### SOURCE MATERIAL
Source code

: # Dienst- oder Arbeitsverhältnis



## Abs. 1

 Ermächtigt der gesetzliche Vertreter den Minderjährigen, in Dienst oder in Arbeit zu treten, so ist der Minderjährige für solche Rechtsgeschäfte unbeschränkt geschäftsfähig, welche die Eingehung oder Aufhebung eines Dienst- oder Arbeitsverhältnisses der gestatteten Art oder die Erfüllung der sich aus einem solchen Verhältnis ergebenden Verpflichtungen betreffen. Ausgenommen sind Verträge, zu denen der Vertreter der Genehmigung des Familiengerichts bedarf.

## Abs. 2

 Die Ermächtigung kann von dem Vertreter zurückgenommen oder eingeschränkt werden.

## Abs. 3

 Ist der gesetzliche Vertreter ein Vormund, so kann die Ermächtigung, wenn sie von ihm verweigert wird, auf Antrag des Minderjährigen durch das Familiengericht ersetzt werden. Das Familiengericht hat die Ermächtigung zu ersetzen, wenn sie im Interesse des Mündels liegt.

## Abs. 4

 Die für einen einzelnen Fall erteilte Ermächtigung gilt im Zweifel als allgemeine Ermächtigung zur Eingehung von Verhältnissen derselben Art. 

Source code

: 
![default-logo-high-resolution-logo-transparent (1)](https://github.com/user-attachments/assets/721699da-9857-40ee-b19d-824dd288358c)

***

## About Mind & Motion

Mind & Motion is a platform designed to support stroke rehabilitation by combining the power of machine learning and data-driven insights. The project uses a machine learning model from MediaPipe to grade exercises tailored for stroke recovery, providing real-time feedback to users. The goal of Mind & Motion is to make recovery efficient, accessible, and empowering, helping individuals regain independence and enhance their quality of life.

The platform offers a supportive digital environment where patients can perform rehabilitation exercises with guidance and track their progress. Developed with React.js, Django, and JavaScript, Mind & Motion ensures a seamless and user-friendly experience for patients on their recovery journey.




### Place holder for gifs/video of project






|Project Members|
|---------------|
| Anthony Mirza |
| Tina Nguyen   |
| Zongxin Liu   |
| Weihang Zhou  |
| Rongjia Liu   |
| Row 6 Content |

### WHAT THIS TASK INVOLVES
Set the records down again in full, exactly as they read.

### EXERCISE SOLUTION
Source code

: # Dienst- oder Arbeitsverhältnis



## Abs. 1

 Ermächtigt der gesetzliche Vertreter den Minderjährigen, in Dienst oder in Arbeit zu treten, so ist der Minderjährige für solche Rechtsgeschäfte unbeschränkt geschäftsfähig, welche die Eingehung oder Aufhebung eines Dienst- oder Arbeitsverhältnisses der gestatteten Art oder die Erfüllung der sich aus einem solchen Verhältnis ergebenden Verpflichtungen betreffen. Ausgenommen sind Verträge, zu denen der Vertreter der Genehmigung des Familiengerichts bedarf.

## Abs. 2

 Die Ermächtigung kann von dem Vertreter zurückgenommen oder eingeschränkt werden.

## Abs. 3

 Ist der gesetzliche Vertreter ein Vormund, so kann die Ermächtigung, wenn sie von ihm verweigert wird, auf Antrag des Minderjährigen durch das Familiengericht ersetzt werden. Das Familiengericht hat die Ermächtigung zu ersetzen, wenn sie im Interesse des Mündels liegt.

## Abs. 4

 Die für einen einzelnen Fall erteilte Ermächtigung gilt im Zweifel als allgemeine Ermächtigung zur Eingehung von Verhältnissen derselben Art. 

Source code

: 
![default-logo-high-resolution-logo-transparent (1)](https://github.com/user-attachments/assets/721699da-9857-40ee-b19d-824dd288358c)

***

## About Mind & Motion

Mind & Motion is a platform designed to support stroke rehabilitation by combining the power of machine learning and data-driven insights. The project uses a machine learning model from MediaPipe to grade exercises tailored for stroke recovery, providing real-time feedback to users. The goal of Mind & Motion is to make recovery efficient, accessible, and empowering, helping individuals regain independence and enhance their quality of life.

The platform offers a supportive digital environment where patients can perform rehabilitation exercises with guidance and track their progress. Developed with React.js, Django, and JavaScript, Mind & Motion ensures a seamless and user-friendly experience for patients on their recovery journey.




### Place holder for gifs/video of project






|Project Members|
|---------------|
| Anthony Mirza |
| Tina Nguyen   |
| Zongxin Liu   |
| Weihang Zhou  |
| Rongjia Liu   |
| Row 6 Content |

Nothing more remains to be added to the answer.